* What the exercise asks:
Every line of the entries below from the one containing "- **Exemplo Prático**: Modelar" to the one containing "### 9.2 Experimentos e Quase-Experimentos", both ends included, must be written out exactly. No other line belongs in the answer.

=== Begin Enclosure ===

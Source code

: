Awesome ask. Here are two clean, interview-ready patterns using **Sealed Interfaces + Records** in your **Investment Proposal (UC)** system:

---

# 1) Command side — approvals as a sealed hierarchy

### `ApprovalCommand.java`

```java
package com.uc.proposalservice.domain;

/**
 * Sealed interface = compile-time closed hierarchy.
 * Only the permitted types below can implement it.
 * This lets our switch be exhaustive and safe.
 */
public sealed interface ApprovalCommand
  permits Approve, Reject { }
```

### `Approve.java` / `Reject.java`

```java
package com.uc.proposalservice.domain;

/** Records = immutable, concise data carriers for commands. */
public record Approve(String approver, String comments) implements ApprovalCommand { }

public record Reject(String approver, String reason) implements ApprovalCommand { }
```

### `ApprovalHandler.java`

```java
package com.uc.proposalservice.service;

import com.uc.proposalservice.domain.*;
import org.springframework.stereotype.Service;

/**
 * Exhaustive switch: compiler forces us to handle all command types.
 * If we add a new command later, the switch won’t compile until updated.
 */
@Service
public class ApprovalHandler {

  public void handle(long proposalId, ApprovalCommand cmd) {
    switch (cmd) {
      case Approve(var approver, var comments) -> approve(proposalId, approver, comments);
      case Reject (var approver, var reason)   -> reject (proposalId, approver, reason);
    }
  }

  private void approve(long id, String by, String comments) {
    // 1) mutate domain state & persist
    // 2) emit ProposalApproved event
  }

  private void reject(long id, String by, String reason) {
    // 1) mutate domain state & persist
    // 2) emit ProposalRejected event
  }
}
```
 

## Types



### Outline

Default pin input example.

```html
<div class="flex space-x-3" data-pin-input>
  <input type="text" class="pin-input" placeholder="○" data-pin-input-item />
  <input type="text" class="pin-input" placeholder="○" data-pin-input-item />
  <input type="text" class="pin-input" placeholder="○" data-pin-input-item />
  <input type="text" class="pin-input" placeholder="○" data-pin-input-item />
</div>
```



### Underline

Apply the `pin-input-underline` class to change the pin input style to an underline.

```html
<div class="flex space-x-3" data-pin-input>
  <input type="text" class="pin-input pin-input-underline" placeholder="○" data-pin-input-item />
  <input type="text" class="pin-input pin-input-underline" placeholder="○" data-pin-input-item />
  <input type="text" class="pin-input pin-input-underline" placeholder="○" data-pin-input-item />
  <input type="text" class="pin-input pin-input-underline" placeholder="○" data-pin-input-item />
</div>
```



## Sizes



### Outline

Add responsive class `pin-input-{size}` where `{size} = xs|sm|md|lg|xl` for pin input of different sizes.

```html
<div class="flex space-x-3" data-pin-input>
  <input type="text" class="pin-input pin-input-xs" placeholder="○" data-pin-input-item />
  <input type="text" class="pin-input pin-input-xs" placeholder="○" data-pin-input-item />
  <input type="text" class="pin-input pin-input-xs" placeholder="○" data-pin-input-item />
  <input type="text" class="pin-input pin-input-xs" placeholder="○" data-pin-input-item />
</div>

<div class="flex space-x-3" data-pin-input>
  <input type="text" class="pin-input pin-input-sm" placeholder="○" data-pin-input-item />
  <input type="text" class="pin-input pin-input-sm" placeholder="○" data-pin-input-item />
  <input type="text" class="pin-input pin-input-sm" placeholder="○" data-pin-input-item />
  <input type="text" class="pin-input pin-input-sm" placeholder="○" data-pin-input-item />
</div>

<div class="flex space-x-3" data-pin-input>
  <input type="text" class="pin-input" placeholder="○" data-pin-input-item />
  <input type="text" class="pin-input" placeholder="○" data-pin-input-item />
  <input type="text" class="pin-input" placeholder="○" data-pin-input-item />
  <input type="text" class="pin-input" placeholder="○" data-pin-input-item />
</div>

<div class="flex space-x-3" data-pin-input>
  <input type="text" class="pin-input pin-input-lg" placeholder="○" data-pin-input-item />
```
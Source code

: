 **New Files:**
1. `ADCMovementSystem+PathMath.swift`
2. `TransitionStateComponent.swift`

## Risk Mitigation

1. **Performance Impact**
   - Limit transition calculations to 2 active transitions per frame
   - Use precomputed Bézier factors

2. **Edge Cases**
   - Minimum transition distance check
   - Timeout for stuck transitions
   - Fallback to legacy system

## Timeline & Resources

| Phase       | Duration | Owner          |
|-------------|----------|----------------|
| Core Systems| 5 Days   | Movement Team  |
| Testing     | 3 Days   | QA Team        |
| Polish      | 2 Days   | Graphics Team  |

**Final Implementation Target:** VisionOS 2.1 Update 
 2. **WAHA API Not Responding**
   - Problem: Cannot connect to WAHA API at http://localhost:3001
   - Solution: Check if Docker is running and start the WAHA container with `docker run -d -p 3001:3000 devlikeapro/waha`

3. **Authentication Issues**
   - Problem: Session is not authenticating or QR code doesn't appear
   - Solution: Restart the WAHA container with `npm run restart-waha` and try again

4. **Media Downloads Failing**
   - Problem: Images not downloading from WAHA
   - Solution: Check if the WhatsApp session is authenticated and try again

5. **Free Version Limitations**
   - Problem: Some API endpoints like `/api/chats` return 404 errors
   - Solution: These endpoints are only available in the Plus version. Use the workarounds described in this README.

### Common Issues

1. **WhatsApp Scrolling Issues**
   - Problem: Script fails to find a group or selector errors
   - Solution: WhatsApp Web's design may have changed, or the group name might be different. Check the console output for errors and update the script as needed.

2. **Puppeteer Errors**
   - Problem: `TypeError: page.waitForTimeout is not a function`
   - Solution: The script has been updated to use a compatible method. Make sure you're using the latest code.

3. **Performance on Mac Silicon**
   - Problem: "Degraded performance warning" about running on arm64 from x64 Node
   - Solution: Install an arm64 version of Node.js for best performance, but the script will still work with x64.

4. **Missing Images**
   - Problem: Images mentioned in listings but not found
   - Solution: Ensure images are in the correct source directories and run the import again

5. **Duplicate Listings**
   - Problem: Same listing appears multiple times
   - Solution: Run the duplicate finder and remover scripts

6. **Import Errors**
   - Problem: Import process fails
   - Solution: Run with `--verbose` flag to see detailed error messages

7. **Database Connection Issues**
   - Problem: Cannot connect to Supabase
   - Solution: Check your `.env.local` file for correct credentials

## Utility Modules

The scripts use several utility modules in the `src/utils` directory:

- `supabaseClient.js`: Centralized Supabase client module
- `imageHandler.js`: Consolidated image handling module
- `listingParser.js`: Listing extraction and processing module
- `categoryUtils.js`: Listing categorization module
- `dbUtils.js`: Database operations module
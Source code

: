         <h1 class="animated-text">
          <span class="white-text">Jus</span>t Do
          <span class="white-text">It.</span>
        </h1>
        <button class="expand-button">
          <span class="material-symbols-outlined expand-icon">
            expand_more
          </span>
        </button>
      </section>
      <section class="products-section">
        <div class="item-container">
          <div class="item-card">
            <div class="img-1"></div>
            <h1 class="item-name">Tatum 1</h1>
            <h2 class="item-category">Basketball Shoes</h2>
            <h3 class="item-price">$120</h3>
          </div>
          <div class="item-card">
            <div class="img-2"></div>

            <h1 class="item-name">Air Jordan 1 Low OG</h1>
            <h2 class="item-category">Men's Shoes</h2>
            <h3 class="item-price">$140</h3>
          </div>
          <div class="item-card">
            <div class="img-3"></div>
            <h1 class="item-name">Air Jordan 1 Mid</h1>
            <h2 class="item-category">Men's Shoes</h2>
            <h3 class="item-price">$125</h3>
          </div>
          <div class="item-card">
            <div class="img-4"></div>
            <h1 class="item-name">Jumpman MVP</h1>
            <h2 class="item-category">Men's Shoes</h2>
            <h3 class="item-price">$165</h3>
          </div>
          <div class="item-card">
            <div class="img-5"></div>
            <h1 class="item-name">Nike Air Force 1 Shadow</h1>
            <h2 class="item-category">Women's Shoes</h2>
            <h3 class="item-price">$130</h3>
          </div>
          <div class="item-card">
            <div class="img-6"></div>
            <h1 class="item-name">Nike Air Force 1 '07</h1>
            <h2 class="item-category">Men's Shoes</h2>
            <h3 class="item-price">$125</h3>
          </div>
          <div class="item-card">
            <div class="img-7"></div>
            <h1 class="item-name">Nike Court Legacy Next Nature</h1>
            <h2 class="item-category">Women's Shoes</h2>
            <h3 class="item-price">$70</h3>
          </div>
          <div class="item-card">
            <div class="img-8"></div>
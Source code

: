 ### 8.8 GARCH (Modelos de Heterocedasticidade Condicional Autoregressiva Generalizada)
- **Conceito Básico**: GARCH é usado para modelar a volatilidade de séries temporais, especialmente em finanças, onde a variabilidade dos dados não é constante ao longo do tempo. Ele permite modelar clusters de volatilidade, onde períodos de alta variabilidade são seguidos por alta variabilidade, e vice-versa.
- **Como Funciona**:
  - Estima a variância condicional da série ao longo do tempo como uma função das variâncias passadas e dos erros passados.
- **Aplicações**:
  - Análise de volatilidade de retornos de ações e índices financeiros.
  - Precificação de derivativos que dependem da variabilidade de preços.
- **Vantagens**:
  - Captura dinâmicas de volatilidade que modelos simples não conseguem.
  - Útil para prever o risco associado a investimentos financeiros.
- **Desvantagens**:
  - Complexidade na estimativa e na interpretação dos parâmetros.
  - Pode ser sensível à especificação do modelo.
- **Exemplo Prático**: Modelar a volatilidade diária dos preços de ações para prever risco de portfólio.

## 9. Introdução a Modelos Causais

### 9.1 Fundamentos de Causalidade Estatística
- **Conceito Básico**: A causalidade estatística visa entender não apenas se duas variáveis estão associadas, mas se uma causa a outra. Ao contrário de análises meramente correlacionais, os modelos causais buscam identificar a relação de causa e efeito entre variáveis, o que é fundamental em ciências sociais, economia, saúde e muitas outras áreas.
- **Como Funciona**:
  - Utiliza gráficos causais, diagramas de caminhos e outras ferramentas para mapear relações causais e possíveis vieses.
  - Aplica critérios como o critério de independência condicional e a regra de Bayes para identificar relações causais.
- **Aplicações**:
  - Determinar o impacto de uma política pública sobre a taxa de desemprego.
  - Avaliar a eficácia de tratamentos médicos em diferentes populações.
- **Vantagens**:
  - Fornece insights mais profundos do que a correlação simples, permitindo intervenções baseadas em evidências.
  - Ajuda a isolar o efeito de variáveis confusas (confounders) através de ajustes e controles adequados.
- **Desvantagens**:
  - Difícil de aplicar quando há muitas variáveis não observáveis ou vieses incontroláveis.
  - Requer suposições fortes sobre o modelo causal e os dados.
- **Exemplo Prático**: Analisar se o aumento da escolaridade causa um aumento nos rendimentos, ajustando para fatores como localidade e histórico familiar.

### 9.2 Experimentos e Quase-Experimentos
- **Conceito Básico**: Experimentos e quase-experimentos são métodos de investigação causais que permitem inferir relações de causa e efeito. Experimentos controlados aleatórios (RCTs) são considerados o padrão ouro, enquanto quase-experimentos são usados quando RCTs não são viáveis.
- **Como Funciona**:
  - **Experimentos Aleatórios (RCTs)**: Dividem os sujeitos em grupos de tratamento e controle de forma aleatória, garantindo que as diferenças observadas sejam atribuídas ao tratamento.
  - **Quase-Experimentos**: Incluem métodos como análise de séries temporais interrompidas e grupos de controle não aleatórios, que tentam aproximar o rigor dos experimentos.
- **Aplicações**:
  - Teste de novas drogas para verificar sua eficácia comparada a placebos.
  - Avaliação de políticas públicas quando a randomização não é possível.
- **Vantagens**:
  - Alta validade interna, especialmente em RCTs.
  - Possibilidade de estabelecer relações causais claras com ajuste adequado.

=== End Enclosure ===

* Answer to this task:
- **Exemplo Prático**: Modelar a volatilidade diária dos preços de ações para prever risco de portfólio.

## 9. Introdução a Modelos Causais

### 9.1 Fundamentos de Causalidade Estatística
- **Conceito Básico**: A causalidade estatística visa entender não apenas se duas variáveis estão associadas, mas se uma causa a outra. Ao contrário de análises meramente correlacionais, os modelos causais buscam identificar a relação de causa e efeito entre variáveis, o que é fundamental em ciências sociais, economia, saúde e muitas outras áreas.
- **Como Funciona**:
  - Utiliza gráficos causais, diagramas de caminhos e outras ferramentas para mapear relações causais e possíveis vieses.
  - Aplica critérios como o critério de independência condicional e a regra de Bayes para identificar relações causais.
- **Aplicações**:
  - Determinar o impacto de uma política pública sobre a taxa de desemprego.
  - Avaliar a eficácia de tratamentos médicos em diferentes populações.
- **Vantagens**:
  - Fornece insights mais profundos do que a correlação simples, permitindo intervenções baseadas em evidências.
  - Ajuda a isolar o efeito de variáveis confusas (confounders) através de ajustes e controles adequados.
- **Desvantagens**:
  - Difícil de aplicar quando há muitas variáveis não observáveis ou vieses incontroláveis.
  - Requer suposições fortes sobre o modelo causal e os dados.
- **Exemplo Prático**: Analisar se o aumento da escolaridade causa um aumento nos rendimentos, ajustando para fatores como localidade e histórico familiar.

### 9.2 Experimentos e Quase-Experimentos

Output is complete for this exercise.